EXERCISE INSTRUCTIONS:
Every line of the material below that holds the string "where" should be copied.

STUDY MATERIAL:
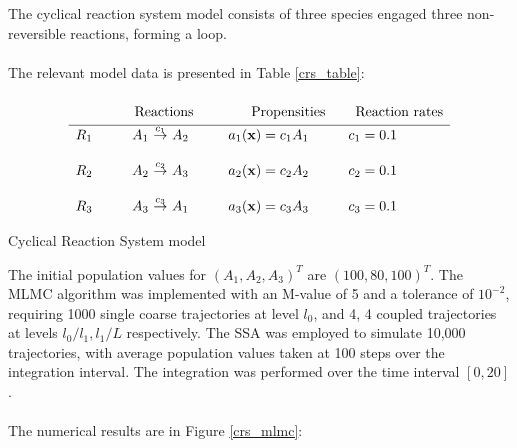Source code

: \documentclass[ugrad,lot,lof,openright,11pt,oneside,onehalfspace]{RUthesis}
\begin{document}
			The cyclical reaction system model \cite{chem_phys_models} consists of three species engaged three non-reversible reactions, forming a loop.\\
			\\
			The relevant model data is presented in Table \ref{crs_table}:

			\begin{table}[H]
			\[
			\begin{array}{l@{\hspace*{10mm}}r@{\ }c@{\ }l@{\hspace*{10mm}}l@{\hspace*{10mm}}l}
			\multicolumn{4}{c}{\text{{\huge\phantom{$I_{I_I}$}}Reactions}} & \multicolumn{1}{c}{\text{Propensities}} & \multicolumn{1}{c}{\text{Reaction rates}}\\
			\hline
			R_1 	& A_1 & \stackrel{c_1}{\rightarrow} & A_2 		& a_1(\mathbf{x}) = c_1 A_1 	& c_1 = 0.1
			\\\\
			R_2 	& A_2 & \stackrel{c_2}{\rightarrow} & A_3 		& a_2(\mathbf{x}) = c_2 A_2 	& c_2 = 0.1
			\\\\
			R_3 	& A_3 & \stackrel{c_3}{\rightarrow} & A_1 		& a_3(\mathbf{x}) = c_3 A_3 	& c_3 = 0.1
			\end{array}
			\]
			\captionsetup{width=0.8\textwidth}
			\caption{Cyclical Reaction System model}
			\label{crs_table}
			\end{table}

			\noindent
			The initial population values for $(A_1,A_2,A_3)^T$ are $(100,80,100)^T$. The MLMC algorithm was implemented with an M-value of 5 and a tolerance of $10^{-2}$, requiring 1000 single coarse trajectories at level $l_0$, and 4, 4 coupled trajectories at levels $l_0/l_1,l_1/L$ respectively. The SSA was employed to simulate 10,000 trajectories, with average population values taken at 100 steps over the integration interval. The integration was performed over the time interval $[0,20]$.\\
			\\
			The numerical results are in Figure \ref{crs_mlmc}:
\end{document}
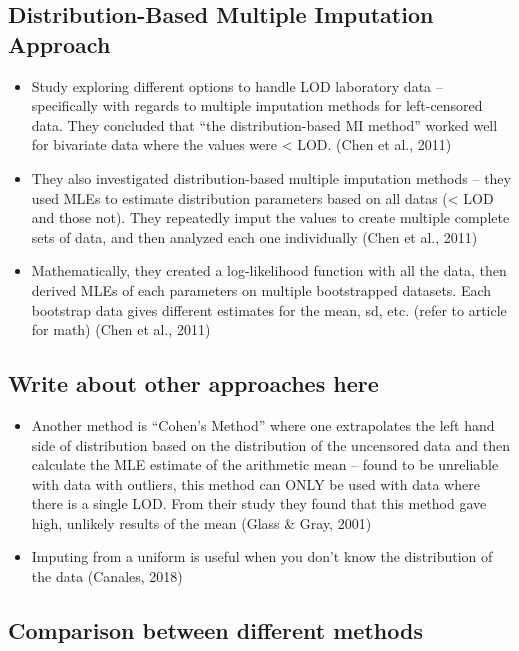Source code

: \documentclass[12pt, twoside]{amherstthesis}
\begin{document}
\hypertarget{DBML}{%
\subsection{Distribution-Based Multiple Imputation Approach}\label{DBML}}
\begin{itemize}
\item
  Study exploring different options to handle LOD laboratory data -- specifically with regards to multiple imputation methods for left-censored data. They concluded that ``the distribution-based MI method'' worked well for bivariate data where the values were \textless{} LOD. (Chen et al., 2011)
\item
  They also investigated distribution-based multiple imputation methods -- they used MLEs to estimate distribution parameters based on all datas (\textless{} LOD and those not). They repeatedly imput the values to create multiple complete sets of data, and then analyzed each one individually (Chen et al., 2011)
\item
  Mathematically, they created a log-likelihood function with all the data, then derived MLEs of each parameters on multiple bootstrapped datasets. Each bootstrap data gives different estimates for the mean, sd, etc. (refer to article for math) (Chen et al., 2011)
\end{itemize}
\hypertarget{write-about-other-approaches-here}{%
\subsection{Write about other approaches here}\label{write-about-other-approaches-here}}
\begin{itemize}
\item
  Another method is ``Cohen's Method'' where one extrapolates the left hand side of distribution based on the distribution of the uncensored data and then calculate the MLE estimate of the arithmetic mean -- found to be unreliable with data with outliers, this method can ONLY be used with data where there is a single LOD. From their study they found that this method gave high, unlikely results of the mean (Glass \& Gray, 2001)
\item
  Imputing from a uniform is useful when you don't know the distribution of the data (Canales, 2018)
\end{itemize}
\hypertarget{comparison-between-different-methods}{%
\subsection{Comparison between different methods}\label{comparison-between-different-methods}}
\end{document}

...

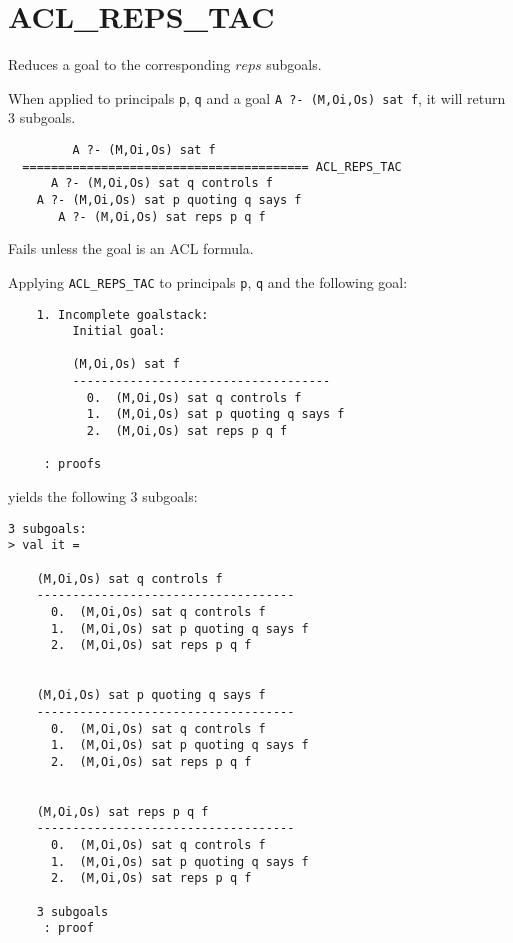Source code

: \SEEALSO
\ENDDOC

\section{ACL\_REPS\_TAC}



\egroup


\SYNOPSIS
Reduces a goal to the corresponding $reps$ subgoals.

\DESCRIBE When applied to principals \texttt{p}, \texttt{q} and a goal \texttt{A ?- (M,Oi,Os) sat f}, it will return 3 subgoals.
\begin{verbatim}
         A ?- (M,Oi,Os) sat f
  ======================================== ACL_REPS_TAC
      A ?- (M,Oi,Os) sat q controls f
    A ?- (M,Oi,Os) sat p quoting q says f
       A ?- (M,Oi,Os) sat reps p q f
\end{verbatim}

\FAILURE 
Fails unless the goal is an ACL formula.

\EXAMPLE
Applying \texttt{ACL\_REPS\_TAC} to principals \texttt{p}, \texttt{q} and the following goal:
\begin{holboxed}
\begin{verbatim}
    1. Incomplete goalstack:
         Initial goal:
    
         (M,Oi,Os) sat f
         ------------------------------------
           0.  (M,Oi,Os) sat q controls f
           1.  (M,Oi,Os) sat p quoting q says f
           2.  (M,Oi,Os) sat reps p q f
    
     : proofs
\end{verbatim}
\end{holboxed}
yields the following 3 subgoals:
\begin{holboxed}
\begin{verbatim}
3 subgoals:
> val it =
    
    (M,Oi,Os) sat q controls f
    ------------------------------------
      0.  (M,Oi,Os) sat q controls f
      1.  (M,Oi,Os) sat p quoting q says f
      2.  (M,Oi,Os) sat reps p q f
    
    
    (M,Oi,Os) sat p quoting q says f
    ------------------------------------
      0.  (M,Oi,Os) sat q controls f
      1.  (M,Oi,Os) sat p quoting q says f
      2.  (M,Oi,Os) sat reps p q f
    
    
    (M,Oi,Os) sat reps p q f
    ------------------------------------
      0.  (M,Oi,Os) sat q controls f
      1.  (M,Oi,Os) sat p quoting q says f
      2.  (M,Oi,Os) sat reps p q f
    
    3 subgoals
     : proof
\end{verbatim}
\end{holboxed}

RESPONSE BELOW:
  Study exploring different options to handle LOD laboratory data -- specifically with regards to multiple imputation methods for left-censored data. They concluded that ``the distribution-based MI method'' worked well for bivariate data where the values were \textless{} LOD. (Chen et al., 2011)
  Another method is ``Cohen's Method'' where one extrapolates the left hand side of distribution based on the distribution of the uncensored data and then calculate the MLE estimate of the arithmetic mean -- found to be unreliable with data with outliers, this method can ONLY be used with data where there is a single LOD. From their study they found that this method gave high, unlikely results of the mean (Glass \& Gray, 2001)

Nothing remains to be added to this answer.